Start of Material for the task
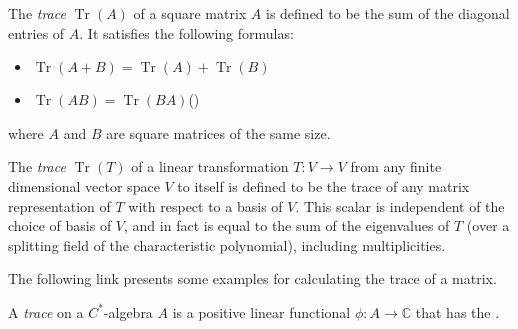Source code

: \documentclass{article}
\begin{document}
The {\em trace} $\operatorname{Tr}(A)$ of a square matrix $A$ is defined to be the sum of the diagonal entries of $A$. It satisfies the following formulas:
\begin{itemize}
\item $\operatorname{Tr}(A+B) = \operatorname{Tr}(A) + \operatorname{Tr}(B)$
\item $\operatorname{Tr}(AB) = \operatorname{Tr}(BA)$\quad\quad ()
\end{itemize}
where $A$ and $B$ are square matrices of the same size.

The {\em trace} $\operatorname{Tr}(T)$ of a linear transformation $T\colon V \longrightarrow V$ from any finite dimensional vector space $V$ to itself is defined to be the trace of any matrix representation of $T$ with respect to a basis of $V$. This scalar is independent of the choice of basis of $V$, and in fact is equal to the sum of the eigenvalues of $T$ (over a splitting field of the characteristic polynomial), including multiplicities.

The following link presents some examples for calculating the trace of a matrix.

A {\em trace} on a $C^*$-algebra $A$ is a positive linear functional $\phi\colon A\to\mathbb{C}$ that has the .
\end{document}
End of Material for the task
__Task to complete__. Give the entries again exactly, but skip every image.

__Written answer__.
Source code

: \documentclass{article}
\begin{document}
The {\em trace} $\operatorname{Tr}(A)$ of a square matrix $A$ is defined to be the sum of the diagonal entries of $A$. It satisfies the following formulas:
\begin{itemize}
\item $\operatorname{Tr}(A+B) = \operatorname{Tr}(A) + \operatorname{Tr}(B)$
\item $\operatorname{Tr}(AB) = \operatorname{Tr}(BA)$\quad\quad ()
\end{itemize}
where $A$ and $B$ are square matrices of the same size.

The {\em trace} $\operatorname{Tr}(T)$ of a linear transformation $T\colon V \longrightarrow V$ from any finite dimensional vector space $V$ to itself is defined to be the trace of any matrix representation of $T$ with respect to a basis of $V$. This scalar is independent of the choice of basis of $V$, and in fact is equal to the sum of the eigenvalues of $T$ (over a splitting field of the characteristic polynomial), including multiplicities.

The following link presents some examples for calculating the trace of a matrix.

A {\em trace} on a $C^*$-algebra $A$ is a positive linear functional $\phi\colon A\to\mathbb{C}$ that has the .
\end{document}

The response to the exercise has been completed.